34話で少々気になるシーンがありました。それは、藤吉の芸人仲間の一人で俄(にわか)芸人の「アサリ(演:前野朋哉)」が、姐さん居てるか?と家にやって来て、御寮人さんの腰痛の具合を心配して貰い物の饅頭をお見舞いに置いていったシーンです。
このシーンは、アサリがお金にがめついだけの人間かと思っていたけど、実は情に厚い人間だったということを示しているのかもしれません。ただ、アサリが御寮人さんに惚れた可能性も同時に示しているかなと思わせました。
人っちゅうもんはちょっと知り合っただけではわからんもんや。ちょっとしたことで心が振り子のように振れることもある、とは御寮人さんの言葉。
この台詞が出たときはまだ藤吉が亀井から小屋を譲ってもらえていない段階だったので、亀井のことを指しているとは思いますけど、アサリと御寮人さんのことも指していると受け取ることもできなくはないですね。
今後、御寮人もアサリのことを異性として好きになるかも? いやいや……流石にそれはどうなのでしょうね。
御寮人さんが藤吉に対して腰痛がもう良くなっているのに悪いふりをしていた理由は、藤吉に寄席小屋を諦めてもらって、地道に野菜の行商を続けてもらいたいからだと思います。
おわりに
よくわからないことは、ようやく亀井を説得して寄席小屋を譲ってもらうことになったのに、御寮人さんが最後の砦として立ちふさがる流れになっていることです。いや、息子の藤吉にまっとうな仕事に就いてもらいたいから、という御寮人の気持ちはわからなくはないです。

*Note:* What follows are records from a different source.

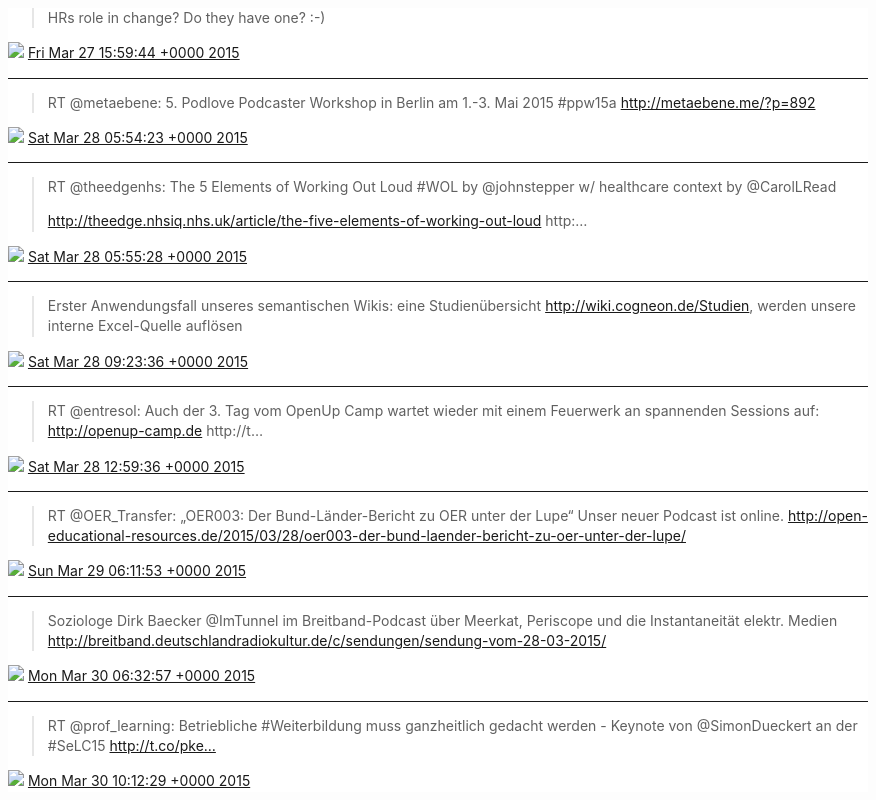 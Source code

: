 > HRs role in change? Do they have one? :-)

<img src="media/tweet.ico" width="12" /> [Fri Mar 27 15:59:44 +0000 2015](https://twitter.com/SimonDueckert/status/581485763365343232)

----

> RT @metaebene: 5. Podlove Podcaster Workshop in Berlin am 1.-3. Mai 2015 #ppw15a http://metaebene.me/?p=892

<img src="media/tweet.ico" width="12" /> [Sat Mar 28 05:54:23 +0000 2015](https://twitter.com/SimonDueckert/status/581695809978253312)

----

> RT @theedgenhs: The 5 Elements of Working Out Loud #WOL by @johnstepper w/ healthcare context by @CarolLRead 
> 
> http://theedge.nhsiq.nhs.uk/article/the-five-elements-of-working-out-loud http:…

<img src="media/tweet.ico" width="12" /> [Sat Mar 28 05:55:28 +0000 2015](https://twitter.com/SimonDueckert/status/581696084600332288)

----

> Erster Anwendungsfall unseres semantischen Wikis: eine Studienübersicht http://wiki.cogneon.de/Studien, werden unsere interne Excel-Quelle auflösen

<img src="media/tweet.ico" width="12" /> [Sat Mar 28 09:23:36 +0000 2015](https://twitter.com/SimonDueckert/status/581748462234013696)

----

> RT @entresol: Auch der 3. Tag vom OpenUp Camp wartet wieder mit einem Feuerwerk an spannenden Sessions auf: http://openup-camp.de http://t…

<img src="media/tweet.ico" width="12" /> [Sat Mar 28 12:59:36 +0000 2015](https://twitter.com/SimonDueckert/status/581802819688222720)

----

> RT @OER_Transfer: „OER003: Der Bund-Länder-Bericht zu OER unter der Lupe“ Unser neuer Podcast ist online. http://open-educational-resources.de/2015/03/28/oer003-der-bund-laender-bericht-zu-oer-unter-der-lupe/

<img src="media/tweet.ico" width="12" /> [Sun Mar 29 06:11:53 +0000 2015](https://twitter.com/SimonDueckert/status/582062605314990081)

----

> Soziologe Dirk Baecker @ImTunnel im Breitband-Podcast über Meerkat, Periscope und die Instantaneität elektr. Medien http://breitband.deutschlandradiokultur.de/c/sendungen/sendung-vom-28-03-2015/

<img src="media/tweet.ico" width="12" /> [Mon Mar 30 06:32:57 +0000 2015](https://twitter.com/SimonDueckert/status/582430291068891136)

----

> RT @prof_learning: Betriebliche #Weiterbildung muss ganzheitlich gedacht werden - Keynote von @SimonDueckert an der #SeLC15 http://t.co/pke…

<img src="media/tweet.ico" width="12" /> [Mon Mar 30 10:12:29 +0000 2015](https://twitter.com/SimonDueckert/status/582485539565264896)
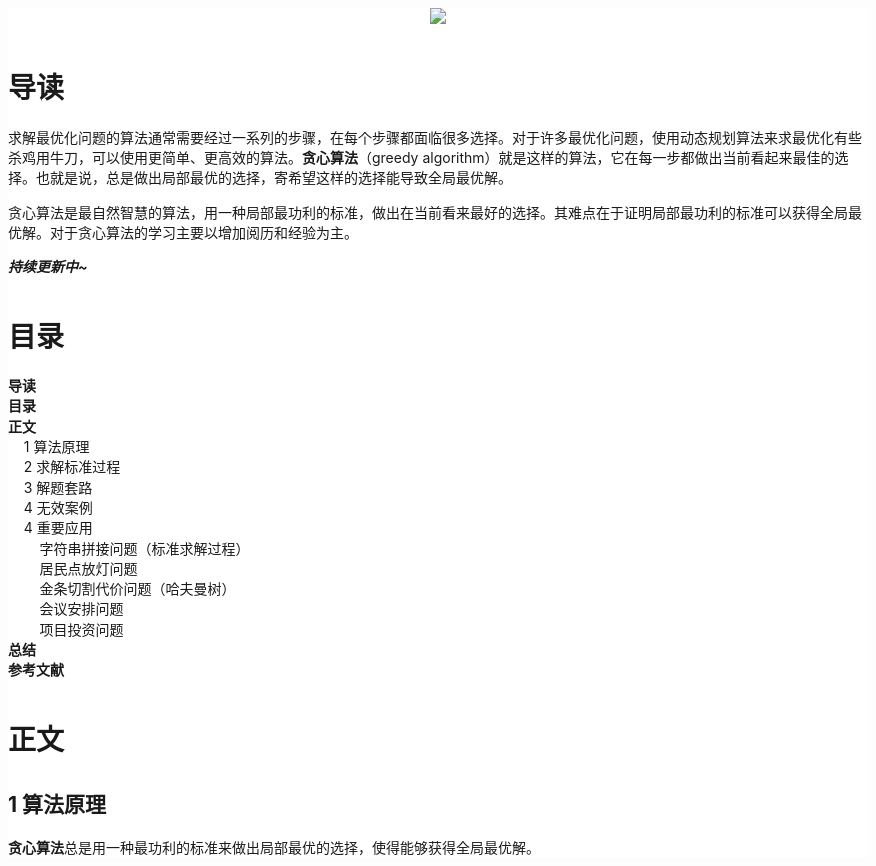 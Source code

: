 <div align="center"><img src="https://gitee.com/struggle3014/picBed/raw/master/name_code.png"></div>

# 导读

求解最优化问题的算法通常需要经过一系列的步骤，在每个步骤都面临很多选择。对于许多最优化问题，使用动态规划算法来求最优化有些杀鸡用牛刀，可以使用更简单、更高效的算法。**贪心算法**（greedy algorithm）就是这样的算法，它在每一步都做出当前看起来最佳的选择。也就是说，总是做出局部最优的选择，寄希望这样的选择能导致全局最优解。

贪心算法是最自然智慧的算法，用一种局部最功利的标准，做出在当前看来最好的选择。其难点在于证明局部最功利的标准可以获得全局最优解。对于贪心算法的学习主要以增加阅历和经验为主。

***持续更新中~***



# 目录

<nav>
<a href='#导读' style='text-decoration:none;font-weight:bolder'>导读</a><br/>
<a href='#目录' style='text-decoration:none;font-weight:bolder'>目录</a><br/>
<a href='#正文' style='text-decoration:none;font-weight:bolder'>正文</a><br/>
&nbsp;&nbsp;&nbsp;&nbsp;<a href='#1 算法原理' style='text-decoration:none;${border-style}'>1 算法原理</a><br/>
&nbsp;&nbsp;&nbsp;&nbsp;<a href='#2 求解标准过程' style='text-decoration:none;${border-style}'>2 求解标准过程</a><br/>
&nbsp;&nbsp;&nbsp;&nbsp;<a href='#3 解题套路' style='text-decoration:none;${border-style}'>3 解题套路</a><br/>
&nbsp;&nbsp;&nbsp;&nbsp;<a href='#4 无效案例' style='text-decoration:none;${border-style}'>4 无效案例</a><br/>
&nbsp;&nbsp;&nbsp;&nbsp;<a href='#4 重要应用' style='text-decoration:none;${border-style}'>4 重要应用</a><br/>
&nbsp;&nbsp;&nbsp;&nbsp;&nbsp;&nbsp;&nbsp;&nbsp;<a href='#字符串拼接问题（标准求解过程）' style='text-decoration:none;${border-style}'>字符串拼接问题（标准求解过程）</a><br/>
&nbsp;&nbsp;&nbsp;&nbsp;&nbsp;&nbsp;&nbsp;&nbsp;<a href='#居民点放灯问题' style='text-decoration:none;${border-style}'>居民点放灯问题</a><br/>
&nbsp;&nbsp;&nbsp;&nbsp;&nbsp;&nbsp;&nbsp;&nbsp;<a href='#金条切割代价问题（哈夫曼树）' style='text-decoration:none;${border-style}'>金条切割代价问题（哈夫曼树）</a><br/>
&nbsp;&nbsp;&nbsp;&nbsp;&nbsp;&nbsp;&nbsp;&nbsp;<a href='#会议安排问题' style='text-decoration:none;${border-style}'>会议安排问题</a><br/>
&nbsp;&nbsp;&nbsp;&nbsp;&nbsp;&nbsp;&nbsp;&nbsp;<a href='#项目投资问题' style='text-decoration:none;${border-style}'>项目投资问题</a><br/>
<a href='#总结' style='text-decoration:none;font-weight:bolder'>总结</a><br/>
<a href='#参考文献' style='text-decoration:none;font-weight:bolder'>参考文献</a><br/>
</nav>

# 正文

## 1 算法原理

**贪心算法**总是用一种最功利的标准来做出局部最优的选择，使得能够获得全局最优解。

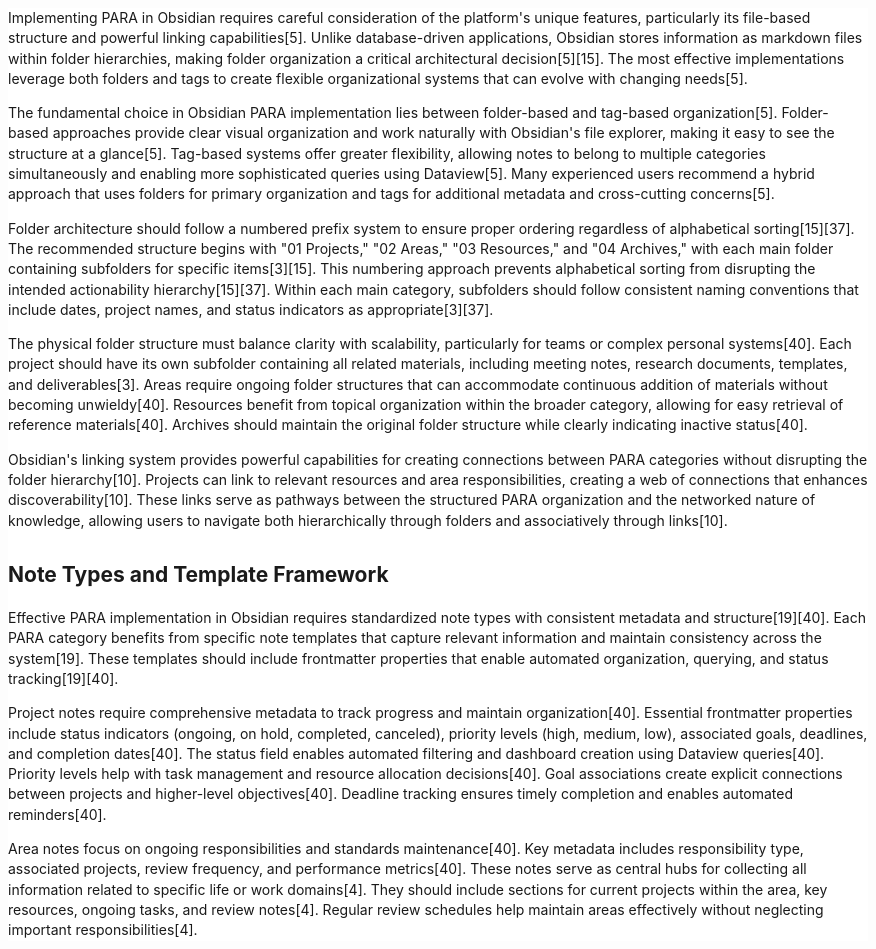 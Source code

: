 Implementing PARA in Obsidian requires careful consideration of the platform's unique features, particularly its file-based structure and powerful linking capabilities[5]. Unlike database-driven applications, Obsidian stores information as markdown files within folder hierarchies, making folder organization a critical architectural decision[5][15]. The most effective implementations leverage both folders and tags to create flexible organizational systems that can evolve with changing needs[5].

The fundamental choice in Obsidian PARA implementation lies between folder-based and tag-based organization[5]. Folder-based approaches provide clear visual organization and work naturally with Obsidian's file explorer, making it easy to see the structure at a glance[5]. Tag-based systems offer greater flexibility, allowing notes to belong to multiple categories simultaneously and enabling more sophisticated queries using Dataview[5]. Many experienced users recommend a hybrid approach that uses folders for primary organization and tags for additional metadata and cross-cutting concerns[5].

Folder architecture should follow a numbered prefix system to ensure proper ordering regardless of alphabetical sorting[15][37]. The recommended structure begins with "01 Projects," "02 Areas," "03 Resources," and "04 Archives," with each main folder containing subfolders for specific items[3][15]. This numbering approach prevents alphabetical sorting from disrupting the intended actionability hierarchy[15][37]. Within each main category, subfolders should follow consistent naming conventions that include dates, project names, and status indicators as appropriate[3][37].

The physical folder structure must balance clarity with scalability, particularly for teams or complex personal systems[40]. Each project should have its own subfolder containing all related materials, including meeting notes, research documents, templates, and deliverables[3]. Areas require ongoing folder structures that can accommodate continuous addition of materials without becoming unwieldy[40]. Resources benefit from topical organization within the broader category, allowing for easy retrieval of reference materials[40]. Archives should maintain the original folder structure while clearly indicating inactive status[40].

Obsidian's linking system provides powerful capabilities for creating connections between PARA categories without disrupting the folder hierarchy[10]. Projects can link to relevant resources and area responsibilities, creating a web of connections that enhances discoverability[10]. These links serve as pathways between the structured PARA organization and the networked nature of knowledge, allowing users to navigate both hierarchically through folders and associatively through links[10].

## Note Types and Template Framework

Effective PARA implementation in Obsidian requires standardized note types with consistent metadata and structure[19][40]. Each PARA category benefits from specific note templates that capture relevant information and maintain consistency across the system[19]. These templates should include frontmatter properties that enable automated organization, querying, and status tracking[19][40].

Project notes require comprehensive metadata to track progress and maintain organization[40]. Essential frontmatter properties include status indicators (ongoing, on hold, completed, canceled), priority levels (high, medium, low), associated goals, deadlines, and completion dates[40]. The status field enables automated filtering and dashboard creation using Dataview queries[40]. Priority levels help with task management and resource allocation decisions[40]. Goal associations create explicit connections between projects and higher-level objectives[40]. Deadline tracking ensures timely completion and enables automated reminders[40].

Area notes focus on ongoing responsibilities and standards maintenance[40]. Key metadata includes responsibility type, associated projects, review frequency, and performance metrics[40]. These notes serve as central hubs for collecting all information related to specific life or work domains[4]. They should include sections for current projects within the area, key resources, ongoing tasks, and review notes[4]. Regular review schedules help maintain areas effectively without neglecting important responsibilities[4].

しかし、藤吉は1ヶ月以内に寄席小屋を手に入れなければ諦めるという約束を果たして寄席小屋を手に入れたのですし、北村家がどん底に落ちている現状を考えれば、今以上に反対する理由は最早ないのではないかと思いますが……子を想うからこそ信じてやって欲しいですけど。ただ、これまで藤吉がしでかしたことを思い返すと仕方ないかなとも思います。